**What you have to do**. Copy every line from the records that holds the word "loading".

**Information supplied**.
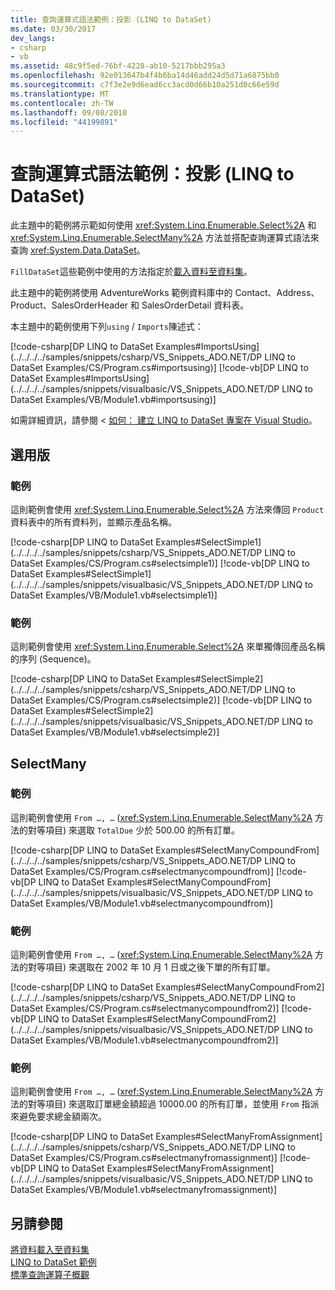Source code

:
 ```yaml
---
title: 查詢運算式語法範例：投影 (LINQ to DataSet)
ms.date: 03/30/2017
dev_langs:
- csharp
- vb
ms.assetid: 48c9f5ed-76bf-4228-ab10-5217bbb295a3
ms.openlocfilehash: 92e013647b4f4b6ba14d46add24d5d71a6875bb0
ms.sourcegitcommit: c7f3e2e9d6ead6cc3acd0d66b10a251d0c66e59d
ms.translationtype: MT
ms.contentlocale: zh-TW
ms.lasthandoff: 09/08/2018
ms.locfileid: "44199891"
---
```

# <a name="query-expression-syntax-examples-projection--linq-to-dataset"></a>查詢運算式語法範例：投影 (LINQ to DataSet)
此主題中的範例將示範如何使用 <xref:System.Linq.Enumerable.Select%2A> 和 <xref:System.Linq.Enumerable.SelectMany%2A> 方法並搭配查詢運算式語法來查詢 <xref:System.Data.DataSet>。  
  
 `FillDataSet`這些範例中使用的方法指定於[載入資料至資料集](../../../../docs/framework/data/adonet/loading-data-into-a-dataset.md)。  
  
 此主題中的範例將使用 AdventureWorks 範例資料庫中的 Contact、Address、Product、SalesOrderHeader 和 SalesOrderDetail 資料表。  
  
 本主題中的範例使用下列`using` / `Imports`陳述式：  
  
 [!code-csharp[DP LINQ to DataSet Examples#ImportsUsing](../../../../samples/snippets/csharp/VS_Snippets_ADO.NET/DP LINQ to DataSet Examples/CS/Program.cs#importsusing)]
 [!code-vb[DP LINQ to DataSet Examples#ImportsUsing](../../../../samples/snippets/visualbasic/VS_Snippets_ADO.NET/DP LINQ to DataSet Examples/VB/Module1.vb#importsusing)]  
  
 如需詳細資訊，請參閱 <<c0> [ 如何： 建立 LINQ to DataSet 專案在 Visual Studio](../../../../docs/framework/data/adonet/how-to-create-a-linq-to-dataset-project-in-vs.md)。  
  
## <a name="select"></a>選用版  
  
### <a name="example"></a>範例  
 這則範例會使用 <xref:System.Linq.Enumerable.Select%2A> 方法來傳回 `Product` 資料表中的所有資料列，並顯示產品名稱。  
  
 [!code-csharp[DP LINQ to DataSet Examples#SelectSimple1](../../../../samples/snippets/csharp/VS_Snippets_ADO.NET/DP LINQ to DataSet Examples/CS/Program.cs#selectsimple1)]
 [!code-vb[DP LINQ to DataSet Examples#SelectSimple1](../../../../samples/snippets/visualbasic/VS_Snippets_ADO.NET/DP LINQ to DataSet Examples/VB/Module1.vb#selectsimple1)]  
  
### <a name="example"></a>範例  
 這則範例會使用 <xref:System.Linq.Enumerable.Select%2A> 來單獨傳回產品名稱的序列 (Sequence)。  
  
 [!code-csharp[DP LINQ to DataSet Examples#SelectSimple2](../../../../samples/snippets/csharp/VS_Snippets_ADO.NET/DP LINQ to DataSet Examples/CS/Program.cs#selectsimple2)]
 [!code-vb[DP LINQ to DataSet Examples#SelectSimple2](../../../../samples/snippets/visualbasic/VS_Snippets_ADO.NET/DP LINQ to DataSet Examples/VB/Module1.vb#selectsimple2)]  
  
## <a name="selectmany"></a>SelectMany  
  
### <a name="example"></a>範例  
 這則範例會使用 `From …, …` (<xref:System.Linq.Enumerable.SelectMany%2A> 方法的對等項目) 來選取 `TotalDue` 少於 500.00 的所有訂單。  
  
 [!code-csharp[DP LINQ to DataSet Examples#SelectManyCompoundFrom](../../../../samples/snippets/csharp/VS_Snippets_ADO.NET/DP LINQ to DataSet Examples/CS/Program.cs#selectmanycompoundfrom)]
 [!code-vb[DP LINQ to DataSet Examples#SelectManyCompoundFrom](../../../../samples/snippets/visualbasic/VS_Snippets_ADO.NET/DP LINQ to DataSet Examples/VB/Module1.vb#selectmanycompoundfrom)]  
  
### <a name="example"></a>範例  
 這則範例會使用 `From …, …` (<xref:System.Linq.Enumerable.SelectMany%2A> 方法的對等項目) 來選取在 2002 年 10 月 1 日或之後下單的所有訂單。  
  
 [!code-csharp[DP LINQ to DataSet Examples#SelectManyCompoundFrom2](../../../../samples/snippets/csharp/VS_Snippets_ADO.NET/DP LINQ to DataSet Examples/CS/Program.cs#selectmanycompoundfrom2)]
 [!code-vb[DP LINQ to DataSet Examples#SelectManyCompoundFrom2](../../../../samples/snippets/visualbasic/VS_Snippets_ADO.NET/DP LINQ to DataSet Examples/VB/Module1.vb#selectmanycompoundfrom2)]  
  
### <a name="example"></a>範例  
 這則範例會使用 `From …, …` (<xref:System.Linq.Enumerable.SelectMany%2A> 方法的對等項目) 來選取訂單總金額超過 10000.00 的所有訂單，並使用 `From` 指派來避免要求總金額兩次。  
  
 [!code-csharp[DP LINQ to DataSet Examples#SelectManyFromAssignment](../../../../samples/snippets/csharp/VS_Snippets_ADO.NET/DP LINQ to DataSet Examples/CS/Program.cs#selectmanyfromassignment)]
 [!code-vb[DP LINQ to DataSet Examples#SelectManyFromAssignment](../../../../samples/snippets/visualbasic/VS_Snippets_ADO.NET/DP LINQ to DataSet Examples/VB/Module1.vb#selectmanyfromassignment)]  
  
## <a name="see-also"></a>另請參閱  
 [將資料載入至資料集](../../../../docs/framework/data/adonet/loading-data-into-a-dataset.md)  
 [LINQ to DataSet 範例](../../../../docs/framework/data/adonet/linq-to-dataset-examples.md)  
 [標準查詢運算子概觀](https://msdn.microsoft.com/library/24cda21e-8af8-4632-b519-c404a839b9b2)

**Response for this exercise**.
 `FillDataSet`這些範例中使用的方法指定於[載入資料至資料集](../../../../docs/framework/data/adonet/loading-data-into-a-dataset.md)。  
 [將資料載入至資料集](../../../../docs/framework/data/adonet/loading-data-into-a-dataset.md)  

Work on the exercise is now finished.